● REQUIRED ACTION
Each line that has the string "compilation" must be copied from the records below.

─── DATA FOR ANALYSIS

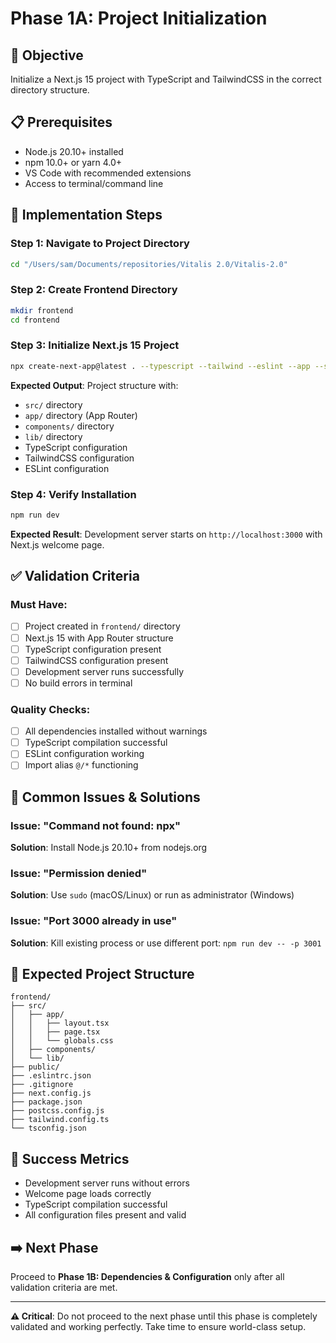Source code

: # Phase 1A: Project Initialization

## 🎯 Objective

Initialize a Next.js 15 project with TypeScript and TailwindCSS in the correct directory structure.

## 📋 Prerequisites

- Node.js 20.10+ installed
- npm 10.0+ or yarn 4.0+
- VS Code with recommended extensions
- Access to terminal/command line

## 🚀 Implementation Steps

### Step 1: Navigate to Project Directory

```bash
cd "/Users/sam/Documents/repositories/Vitalis 2.0/Vitalis-2.0"
```

### Step 2: Create Frontend Directory

```bash
mkdir frontend
cd frontend
```

### Step 3: Initialize Next.js 15 Project

```bash
npx create-next-app@latest . --typescript --tailwind --eslint --app --src-dir --import-alias "@/*"
```

**Expected Output**: Project structure with:

- `src/` directory
- `app/` directory (App Router)
- `components/` directory
- `lib/` directory
- TypeScript configuration
- TailwindCSS configuration
- ESLint configuration

### Step 4: Verify Installation

```bash
npm run dev
```

**Expected Result**: Development server starts on `http://localhost:3000` with Next.js welcome page.

## ✅ Validation Criteria

### Must Have:

- [ ] Project created in `frontend/` directory
- [ ] Next.js 15 with App Router structure
- [ ] TypeScript configuration present
- [ ] TailwindCSS configuration present
- [ ] Development server runs successfully
- [ ] No build errors in terminal

### Quality Checks:

- [ ] All dependencies installed without warnings
- [ ] TypeScript compilation successful
- [ ] ESLint configuration working
- [ ] Import alias `@/*` functioning

## 🔧 Common Issues & Solutions

### Issue: "Command not found: npx"

**Solution**: Install Node.js 20.10+ from nodejs.org

### Issue: "Permission denied"

**Solution**: Use `sudo` (macOS/Linux) or run as administrator (Windows)

### Issue: "Port 3000 already in use"

**Solution**: Kill existing process or use different port: `npm run dev -- -p 3001`

## 📁 Expected Project Structure

```
frontend/
├── src/
│   ├── app/
│   │   ├── layout.tsx
│   │   ├── page.tsx
│   │   └── globals.css
│   ├── components/
│   └── lib/
├── public/
├── .eslintrc.json
├── .gitignore
├── next.config.js
├── package.json
├── postcss.config.js
├── tailwind.config.ts
└── tsconfig.json
```

## 🎯 Success Metrics

- Development server runs without errors
- Welcome page loads correctly
- TypeScript compilation successful
- All configuration files present and valid

## ➡️ Next Phase

Proceed to **Phase 1B: Dependencies & Configuration** only after all validation criteria are met.

---

**⚠️ Critical**: Do not proceed to the next phase until this phase is completely validated and working perfectly. Take time to ensure world-class setup.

──────

● RESPONSE
- [ ] TypeScript compilation successful
- TypeScript compilation successful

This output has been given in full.